═════ Source data

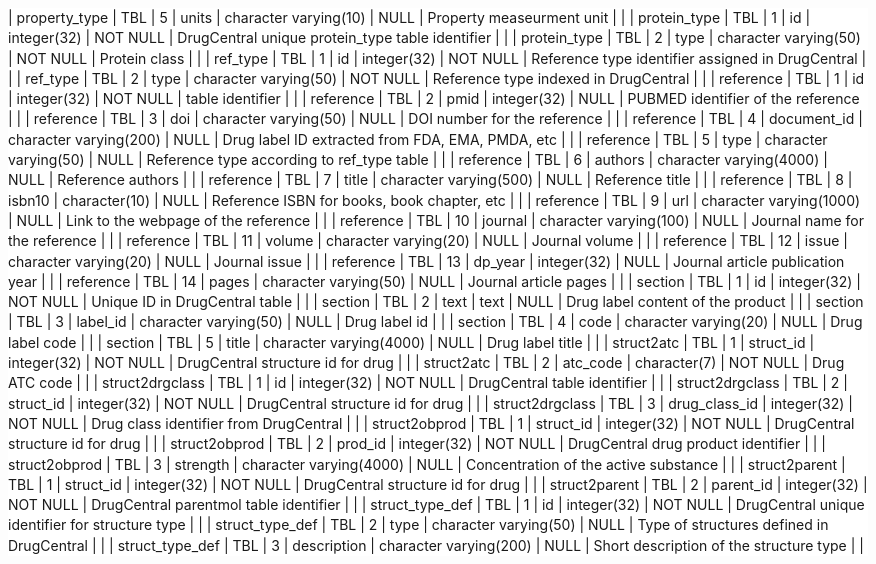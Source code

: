  | property_type | TBL | 5 | units | character varying(10) | NULL | Property measeurment unit |  | 
 | protein_type | TBL | 1 | id | integer(32) | NOT NULL | DrugCentral unique protein_type table identifier |  | 
 | protein_type | TBL | 2 | type | character varying(50) | NOT NULL | Protein class |  | 
 | ref_type | TBL | 1 | id | integer(32) | NOT NULL | Reference type identifier assigned in DrugCentral |  | 
 | ref_type | TBL | 2 | type | character varying(50) | NOT NULL | Reference type indexed in DrugCentral |  | 
 | reference | TBL | 1 | id | integer(32) | NOT NULL | table identifier |  | 
 | reference | TBL | 2 | pmid | integer(32) | NULL | PUBMED identifier of the reference |  | 
 | reference | TBL | 3 | doi | character varying(50) | NULL | DOI number for the reference |  | 
 | reference | TBL | 4 | document_id | character varying(200) | NULL | Drug label ID extracted from FDA, EMA, PMDA, etc |  | 
 | reference | TBL | 5 | type | character varying(50) | NULL | Reference type according to ref_type table |  | 
 | reference | TBL | 6 | authors | character varying(4000) | NULL | Reference authors |  | 
 | reference | TBL | 7 | title | character varying(500) | NULL | Reference title |  | 
 | reference | TBL | 8 | isbn10 | character(10) | NULL | Reference ISBN for books, book chapter, etc |  | 
 | reference | TBL | 9 | url | character varying(1000) | NULL | Link to the webpage of the reference |  | 
 | reference | TBL | 10 | journal | character varying(100) | NULL | Journal name for the reference |  | 
 | reference | TBL | 11 | volume | character varying(20) | NULL | Journal volume |  | 
 | reference | TBL | 12 | issue | character varying(20) | NULL | Journal issue |  | 
 | reference | TBL | 13 | dp_year | integer(32) | NULL | Journal article publication year |  | 
 | reference | TBL | 14 | pages | character varying(50) | NULL | Journal article pages |  | 
 | section | TBL | 1 | id | integer(32) | NOT NULL | Unique ID in DrugCentral table |  | 
 | section | TBL | 2 | text | text | NULL | Drug label content of the product |  | 
 | section | TBL | 3 | label_id | character varying(50) | NULL | Drug label id |  | 
 | section | TBL | 4 | code | character varying(20) | NULL | Drug label code |  | 
 | section | TBL | 5 | title | character varying(4000) | NULL | Drug label title |  | 
 | struct2atc | TBL | 1 | struct_id | integer(32) | NOT NULL | DrugCentral structure id for drug |  | 
 | struct2atc | TBL | 2 | atc_code | character(7) | NOT NULL | Drug ATC code |  | 
 | struct2drgclass | TBL | 1 | id | integer(32) | NOT NULL | DrugCentral table identifier |  | 
 | struct2drgclass | TBL | 2 | struct_id | integer(32) | NOT NULL | DrugCentral structure id for drug |  | 
 | struct2drgclass | TBL | 3 | drug_class_id | integer(32) | NOT NULL | Drug class identifier from DrugCentral |  | 
 | struct2obprod | TBL | 1 | struct_id | integer(32) | NOT NULL | DrugCentral structure id for drug |  | 
 | struct2obprod | TBL | 2 | prod_id | integer(32) | NOT NULL | DrugCentral drug product identifier |  | 
 | struct2obprod | TBL | 3 | strength | character varying(4000) | NULL | Concentration of the active substance |  | 
 | struct2parent | TBL | 1 | struct_id | integer(32) | NOT NULL | DrugCentral structure id for drug |  | 
 | struct2parent | TBL | 2 | parent_id | integer(32) | NOT NULL | DrugCentral parentmol table identifier |  | 
 | struct_type_def | TBL | 1 | id | integer(32) | NOT NULL | DrugCentral unique identifier for structure type |  | 
 | struct_type_def | TBL | 2 | type | character varying(50) | NULL | Type of structures defined in DrugCentral |  | 
 | struct_type_def | TBL | 3 | description | character varying(200) | NULL | Short description of the structure type |  |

══════════

• _What is expected_
Extract the text of all the records above verbatim, excluding pictures.

• _Solution for this task_
Source code

:  | property_type | TBL | 5 | units | character varying(10) | NULL | Property measeurment unit |  | 
 | protein_type | TBL | 1 | id | integer(32) | NOT NULL | DrugCentral unique protein_type table identifier |  | 
 | protein_type | TBL | 2 | type | character varying(50) | NOT NULL | Protein class |  | 
 | ref_type | TBL | 1 | id | integer(32) | NOT NULL | Reference type identifier assigned in DrugCentral |  | 
 | ref_type | TBL | 2 | type | character varying(50) | NOT NULL | Reference type indexed in DrugCentral |  | 
 | reference | TBL | 1 | id | integer(32) | NOT NULL | table identifier |  | 
 | reference | TBL | 2 | pmid | integer(32) | NULL | PUBMED identifier of the reference |  | 
 | reference | TBL | 3 | doi | character varying(50) | NULL | DOI number for the reference |  | 
 | reference | TBL | 4 | document_id | character varying(200) | NULL | Drug label ID extracted from FDA, EMA, PMDA, etc |  | 
 | reference | TBL | 5 | type | character varying(50) | NULL | Reference type according to ref_type table |  | 
 | reference | TBL | 6 | authors | character varying(4000) | NULL | Reference authors |  | 
 | reference | TBL | 7 | title | character varying(500) | NULL | Reference title |  | 
 | reference | TBL | 8 | isbn10 | character(10) | NULL | Reference ISBN for books, book chapter, etc |  | 
 | reference | TBL | 9 | url | character varying(1000) | NULL | Link to the webpage of the reference |  | 
 | reference | TBL | 10 | journal | character varying(100) | NULL | Journal name for the reference |  | 
 | reference | TBL | 11 | volume | character varying(20) | NULL | Journal volume |  | 
 | reference | TBL | 12 | issue | character varying(20) | NULL | Journal issue |  | 
 | reference | TBL | 13 | dp_year | integer(32) | NULL | Journal article publication year |  | 
 | reference | TBL | 14 | pages | character varying(50) | NULL | Journal article pages |  | 
 | section | TBL | 1 | id | integer(32) | NOT NULL | Unique ID in DrugCentral table |  | 
 | section | TBL | 2 | text | text | NULL | Drug label content of the product |  | 
 | section | TBL | 3 | label_id | character varying(50) | NULL | Drug label id |  | 
 | section | TBL | 4 | code | character varying(20) | NULL | Drug label code |  | 
 | section | TBL | 5 | title | character varying(4000) | NULL | Drug label title |  | 
 | struct2atc | TBL | 1 | struct_id | integer(32) | NOT NULL | DrugCentral structure id for drug |  | 
 | struct2atc | TBL | 2 | atc_code | character(7) | NOT NULL | Drug ATC code |  | 
 | struct2drgclass | TBL | 1 | id | integer(32) | NOT NULL | DrugCentral table identifier |  | 
 | struct2drgclass | TBL | 2 | struct_id | integer(32) | NOT NULL | DrugCentral structure id for drug |  | 
 | struct2drgclass | TBL | 3 | drug_class_id | integer(32) | NOT NULL | Drug class identifier from DrugCentral |  | 
 | struct2obprod | TBL | 1 | struct_id | integer(32) | NOT NULL | DrugCentral structure id for drug |  | 
 | struct2obprod | TBL | 2 | prod_id | integer(32) | NOT NULL | DrugCentral drug product identifier |  | 
 | struct2obprod | TBL | 3 | strength | character varying(4000) | NULL | Concentration of the active substance |  | 
 | struct2parent | TBL | 1 | struct_id | integer(32) | NOT NULL | DrugCentral structure id for drug |  | 
 | struct2parent | TBL | 2 | parent_id | integer(32) | NOT NULL | DrugCentral parentmol table identifier |  | 
 | struct_type_def | TBL | 1 | id | integer(32) | NOT NULL | DrugCentral unique identifier for structure type |  | 
 | struct_type_def | TBL | 2 | type | character varying(50) | NULL | Type of structures defined in DrugCentral |  | 
 | struct_type_def | TBL | 3 | description | character varying(200) | NULL | Short description of the structure type |  |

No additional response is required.